-- YOUR GOAL --
Leaving the pictures aside, return all of the data below exactly.

BEGIN INFORMATION GIVEN

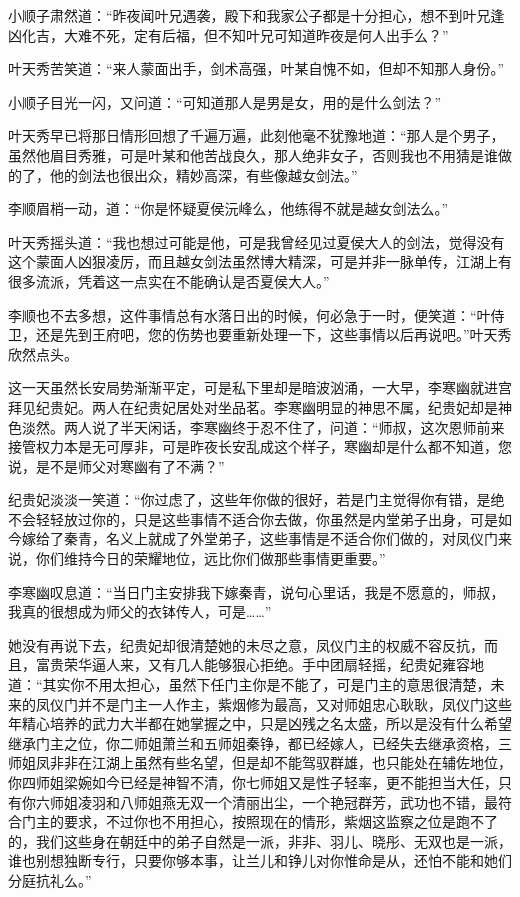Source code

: 小顺子肃然道：“昨夜闻叶兄遇袭，殿下和我家公子都是十分担心，想不到叶兄逢凶化吉，大难不死，定有后福，但不知叶兄可知道昨夜是何人出手么？”

叶天秀苦笑道：“来人蒙面出手，剑术高强，叶某自愧不如，但却不知那人身份。”

小顺子目光一闪，又问道：“可知道那人是男是女，用的是什么剑法？”

叶天秀早已将那日情形回想了千遍万遍，此刻他毫不犹豫地道：“那人是个男子，虽然他眉目秀雅，可是叶某和他苦战良久，那人绝非女子，否则我也不用猜是谁做的了，他的剑法也很出众，精妙高深，有些像越女剑法。”

李顺眉梢一动，道：“你是怀疑夏侯沅峰么，他练得不就是越女剑法么。”

叶天秀摇头道：“我也想过可能是他，可是我曾经见过夏侯大人的剑法，觉得没有这个蒙面人凶狠凌厉，而且越女剑法虽然博大精深，可是并非一脉单传，江湖上有很多流派，凭着这一点实在不能确认是否夏侯大人。”

李顺也不去多想，这件事情总有水落日出的时候，何必急于一时，便笑道：“叶侍卫，还是先到王府吧，您的伤势也要重新处理一下，这些事情以后再说吧。”叶天秀欣然点头。

这一天虽然长安局势渐渐平定，可是私下里却是暗波汹涌，一大早，李寒幽就进宫拜见纪贵妃。两人在纪贵妃居处对坐品茗。李寒幽明显的神思不属，纪贵妃却是神色淡然。两人说了半天闲话，李寒幽终于忍不住了，问道：“师叔，这次恩师前来接管权力本是无可厚非，可是昨夜长安乱成这个样子，寒幽却是什么都不知道，您说，是不是师父对寒幽有了不满？”

纪贵妃淡淡一笑道：“你过虑了，这些年你做的很好，若是门主觉得你有错，是绝不会轻轻放过你的，只是这些事情不适合你去做，你虽然是内堂弟子出身，可是如今嫁给了秦青，名义上就成了外堂弟子，这些事情是不适合你们做的，对凤仪门来说，你们维持今日的荣耀地位，远比你们做那些事情更重要。”

李寒幽叹息道：“当日门主安排我下嫁秦青，说句心里话，我是不愿意的，师叔，我真的很想成为师父的衣钵传人，可是……”

她没有再说下去，纪贵妃却很清楚她的未尽之意，凤仪门主的权威不容反抗，而且，富贵荣华逼人来，又有几人能够狠心拒绝。手中团扇轻摇，纪贵妃雍容地道：“其实你不用太担心，虽然下任门主你是不能了，可是门主的意思很清楚，未来的凤仪门并不是门主一人作主，紫烟修为最高，又对师姐忠心耿耿，凤仪门这些年精心培养的武力大半都在她掌握之中，只是凶残之名太盛，所以是没有什么希望继承门主之位，你二师姐萧兰和五师姐秦铮，都已经嫁人，已经失去继承资格，三师姐凤非非在江湖上虽然有些名望，但是却不能驾驭群雄，也只能处在辅佐地位，你四师姐梁婉如今已经是神智不清，你七师姐又是性子轻率，更不能担当大任，只有你六师姐凌羽和八师姐燕无双一个清丽出尘，一个艳冠群芳，武功也不错，最符合门主的要求，不过你也不用担心，按照现在的情形，紫烟这监察之位是跑不了的，我们这些身在朝廷中的弟子自然是一派，非非、羽儿、晓彤、无双也是一派，谁也别想独断专行，只要你够本事，让兰儿和铮儿对你惟命是从，还怕不能和她们分庭抗礼么。”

END INFORMATION GIVEN

-- EXERCISE SOLUTION --
Source code

: 小顺子肃然道：“昨夜闻叶兄遇袭，殿下和我家公子都是十分担心，想不到叶兄逢凶化吉，大难不死，定有后福，但不知叶兄可知道昨夜是何人出手么？”

叶天秀苦笑道：“来人蒙面出手，剑术高强，叶某自愧不如，但却不知那人身份。”

小顺子目光一闪，又问道：“可知道那人是男是女，用的是什么剑法？”

叶天秀早已将那日情形回想了千遍万遍，此刻他毫不犹豫地道：“那人是个男子，虽然他眉目秀雅，可是叶某和他苦战良久，那人绝非女子，否则我也不用猜是谁做的了，他的剑法也很出众，精妙高深，有些像越女剑法。”

李顺眉梢一动，道：“你是怀疑夏侯沅峰么，他练得不就是越女剑法么。”

叶天秀摇头道：“我也想过可能是他，可是我曾经见过夏侯大人的剑法，觉得没有这个蒙面人凶狠凌厉，而且越女剑法虽然博大精深，可是并非一脉单传，江湖上有很多流派，凭着这一点实在不能确认是否夏侯大人。”

李顺也不去多想，这件事情总有水落日出的时候，何必急于一时，便笑道：“叶侍卫，还是先到王府吧，您的伤势也要重新处理一下，这些事情以后再说吧。”叶天秀欣然点头。

这一天虽然长安局势渐渐平定，可是私下里却是暗波汹涌，一大早，李寒幽就进宫拜见纪贵妃。两人在纪贵妃居处对坐品茗。李寒幽明显的神思不属，纪贵妃却是神色淡然。两人说了半天闲话，李寒幽终于忍不住了，问道：“师叔，这次恩师前来接管权力本是无可厚非，可是昨夜长安乱成这个样子，寒幽却是什么都不知道，您说，是不是师父对寒幽有了不满？”

纪贵妃淡淡一笑道：“你过虑了，这些年你做的很好，若是门主觉得你有错，是绝不会轻轻放过你的，只是这些事情不适合你去做，你虽然是内堂弟子出身，可是如今嫁给了秦青，名义上就成了外堂弟子，这些事情是不适合你们做的，对凤仪门来说，你们维持今日的荣耀地位，远比你们做那些事情更重要。”

李寒幽叹息道：“当日门主安排我下嫁秦青，说句心里话，我是不愿意的，师叔，我真的很想成为师父的衣钵传人，可是……”

她没有再说下去，纪贵妃却很清楚她的未尽之意，凤仪门主的权威不容反抗，而且，富贵荣华逼人来，又有几人能够狠心拒绝。手中团扇轻摇，纪贵妃雍容地道：“其实你不用太担心，虽然下任门主你是不能了，可是门主的意思很清楚，未来的凤仪门并不是门主一人作主，紫烟修为最高，又对师姐忠心耿耿，凤仪门这些年精心培养的武力大半都在她掌握之中，只是凶残之名太盛，所以是没有什么希望继承门主之位，你二师姐萧兰和五师姐秦铮，都已经嫁人，已经失去继承资格，三师姐凤非非在江湖上虽然有些名望，但是却不能驾驭群雄，也只能处在辅佐地位，你四师姐梁婉如今已经是神智不清，你七师姐又是性子轻率，更不能担当大任，只有你六师姐凌羽和八师姐燕无双一个清丽出尘，一个艳冠群芳，武功也不错，最符合门主的要求，不过你也不用担心，按照现在的情形，紫烟这监察之位是跑不了的，我们这些身在朝廷中的弟子自然是一派，非非、羽儿、晓彤、无双也是一派，谁也别想独断专行，只要你够本事，让兰儿和铮儿对你惟命是从，还怕不能和她们分庭抗礼么。”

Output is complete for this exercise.